Most often, the partners of batterers in chemical dependency treatment are themselves directed into self-help programs such as Al-Anon or co-dependency groups. Like other traditional treatment responses, however, these resources were not designed to meet the needs of victims of domestic violence and often inadvertently cause harm to battered women.

The goals of Al-Anon and co-dependency treatment typically include helping family members of alcoholics to get "self-focused", practice emotional detachment from the substance abusers, and identify and stop their enabling or “co-dependent” behaviors, that is, to stop protecting their partners from the harmful consequences of addiction. Group members are encouraged to define their personal boundaries, set limits on their partners' behaviors, and stop protecting their partners from the harmful consequences of the addiction. While these strategies and goals may be very useful for women whose partners are not batterers, for battered women such changes will likely result in an escalation of abuse, including physical violence.
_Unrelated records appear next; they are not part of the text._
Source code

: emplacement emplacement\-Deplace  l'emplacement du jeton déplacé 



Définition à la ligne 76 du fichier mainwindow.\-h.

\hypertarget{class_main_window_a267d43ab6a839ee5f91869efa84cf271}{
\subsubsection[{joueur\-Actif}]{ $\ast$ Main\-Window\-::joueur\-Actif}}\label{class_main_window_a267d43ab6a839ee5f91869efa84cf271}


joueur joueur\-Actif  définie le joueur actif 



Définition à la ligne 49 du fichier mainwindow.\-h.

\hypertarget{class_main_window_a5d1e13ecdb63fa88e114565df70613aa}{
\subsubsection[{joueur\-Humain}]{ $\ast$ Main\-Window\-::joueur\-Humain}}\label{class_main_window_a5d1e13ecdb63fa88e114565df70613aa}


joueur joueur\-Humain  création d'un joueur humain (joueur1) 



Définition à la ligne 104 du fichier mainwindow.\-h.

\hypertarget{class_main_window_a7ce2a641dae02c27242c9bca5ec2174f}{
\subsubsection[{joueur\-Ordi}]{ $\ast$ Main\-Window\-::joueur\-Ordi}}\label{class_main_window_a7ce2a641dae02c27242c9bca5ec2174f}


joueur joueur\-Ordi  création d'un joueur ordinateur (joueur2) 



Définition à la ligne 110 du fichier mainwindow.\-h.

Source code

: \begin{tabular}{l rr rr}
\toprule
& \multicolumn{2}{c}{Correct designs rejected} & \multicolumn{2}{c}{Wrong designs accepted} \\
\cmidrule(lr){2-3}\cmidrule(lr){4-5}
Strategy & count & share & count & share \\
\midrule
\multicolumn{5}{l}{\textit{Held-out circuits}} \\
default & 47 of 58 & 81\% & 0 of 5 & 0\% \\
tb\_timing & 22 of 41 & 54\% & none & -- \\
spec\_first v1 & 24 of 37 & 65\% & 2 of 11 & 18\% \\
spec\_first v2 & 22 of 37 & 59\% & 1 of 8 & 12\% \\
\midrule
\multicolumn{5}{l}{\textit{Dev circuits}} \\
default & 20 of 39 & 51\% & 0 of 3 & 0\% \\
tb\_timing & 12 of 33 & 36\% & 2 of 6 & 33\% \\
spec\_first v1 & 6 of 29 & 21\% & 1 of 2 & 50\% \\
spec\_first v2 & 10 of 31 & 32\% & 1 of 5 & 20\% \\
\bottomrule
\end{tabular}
Battered women are often very attuned to their partners' moods as a way to assess their level of danger. They focus on their partners' needs and “cover up” for them as part of their survival strategy. Battered women's behaviors are not symptomatic of some underlying "dysfunction," but are the life-saving skills necessary to protect them and their children from further harm. When battered women are encouraged to stop these behaviors through self-focusing and detachment, they are, in essence, being asked to stop doing the things that may be keeping them and their children most safe.

Battered women whose partners are chemically dependent should be given accurate and complete information about available resources so that they can make informed choices and set realistic expectations about the potential benefits of these different sources of help. It is critical that they understand the purposes of Al-Anon and co- dependency groups and the limitations of these forums as sources of accurate information regarding safety-related concerns. They should also be advised of the availability of local domestic violence programs and referred to these services for assistance. Empowering women with accurate information will help them make decision that best meet their individual needs.
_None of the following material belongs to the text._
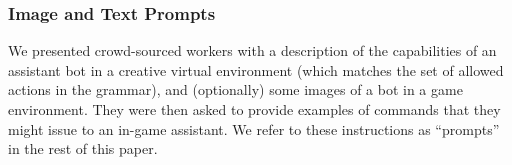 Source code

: 

\subsubsection{Image and Text Prompts} \label{sec:prompts}We presented crowd-sourced workers with a description of the capabilities of an assistant bot in a creative virtual environment (which matches the set of allowed actions in the grammar), and (optionally) some images of a bot in a game environment. They were then asked to provide examples of commands that they might issue to an in-game assistant. We refer to these instructions as ``prompts'' in the rest of this paper.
IMPACT OF TRADITIONAL ADDICTIONS TREATMENT ON CHEMICALLY DEPENDENT BATTERED WOMEN

Although the vast majority of battered women are not alcohol or substance abusers, those who are confront a system that is ill-equipped to deal with their needs, particularly their need for safety. Often, intakes to treatment programs do not include an assessment for adult domestic violence. Even when domestic violence is identified, it is often assumed that treatment for the substance abuse must occur before the victimization can be addressed.
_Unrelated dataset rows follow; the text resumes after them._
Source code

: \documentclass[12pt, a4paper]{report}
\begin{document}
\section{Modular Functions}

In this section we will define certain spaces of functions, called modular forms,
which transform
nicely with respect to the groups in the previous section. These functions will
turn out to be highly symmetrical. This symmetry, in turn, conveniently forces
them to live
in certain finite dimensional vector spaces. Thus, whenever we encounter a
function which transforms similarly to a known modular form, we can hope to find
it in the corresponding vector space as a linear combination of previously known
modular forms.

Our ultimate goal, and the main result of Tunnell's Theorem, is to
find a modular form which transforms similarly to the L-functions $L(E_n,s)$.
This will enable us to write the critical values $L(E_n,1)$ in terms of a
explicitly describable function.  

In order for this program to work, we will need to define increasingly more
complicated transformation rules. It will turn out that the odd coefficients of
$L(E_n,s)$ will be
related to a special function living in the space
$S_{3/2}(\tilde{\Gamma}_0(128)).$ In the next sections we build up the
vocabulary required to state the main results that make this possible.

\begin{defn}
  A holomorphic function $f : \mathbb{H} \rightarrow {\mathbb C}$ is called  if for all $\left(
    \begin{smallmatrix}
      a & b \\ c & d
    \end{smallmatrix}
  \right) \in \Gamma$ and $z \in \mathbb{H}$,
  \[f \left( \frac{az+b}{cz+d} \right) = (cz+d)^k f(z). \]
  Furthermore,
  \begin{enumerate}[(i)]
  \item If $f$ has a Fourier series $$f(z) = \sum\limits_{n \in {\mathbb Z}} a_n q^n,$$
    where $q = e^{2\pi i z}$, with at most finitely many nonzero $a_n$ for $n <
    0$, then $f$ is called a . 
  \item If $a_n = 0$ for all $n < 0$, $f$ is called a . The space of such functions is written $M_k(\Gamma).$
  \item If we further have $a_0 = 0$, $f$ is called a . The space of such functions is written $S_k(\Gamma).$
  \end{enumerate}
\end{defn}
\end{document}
One of the concerns with the "sobriety first" approach is that it does not consider the increased risk of violence that a woman's recovery may precipitate. Batterers often are resistant to their partners' attempts to seek help of any kind, including substance abuse treatment. In response, they may sabotage the recovery process by preventing victims from attending meetings or keeping appointments, or they may increase the violence in order to reestablish control. Many chemically dependent battered women leave treatment in response to the increased danger or are otherwise unable to comply with treatment demands because of the obstacles constructed by their partners. Even if a battered woman is able to complete a treatment program, being revictimized is predictive of relapse (Haver, 1987).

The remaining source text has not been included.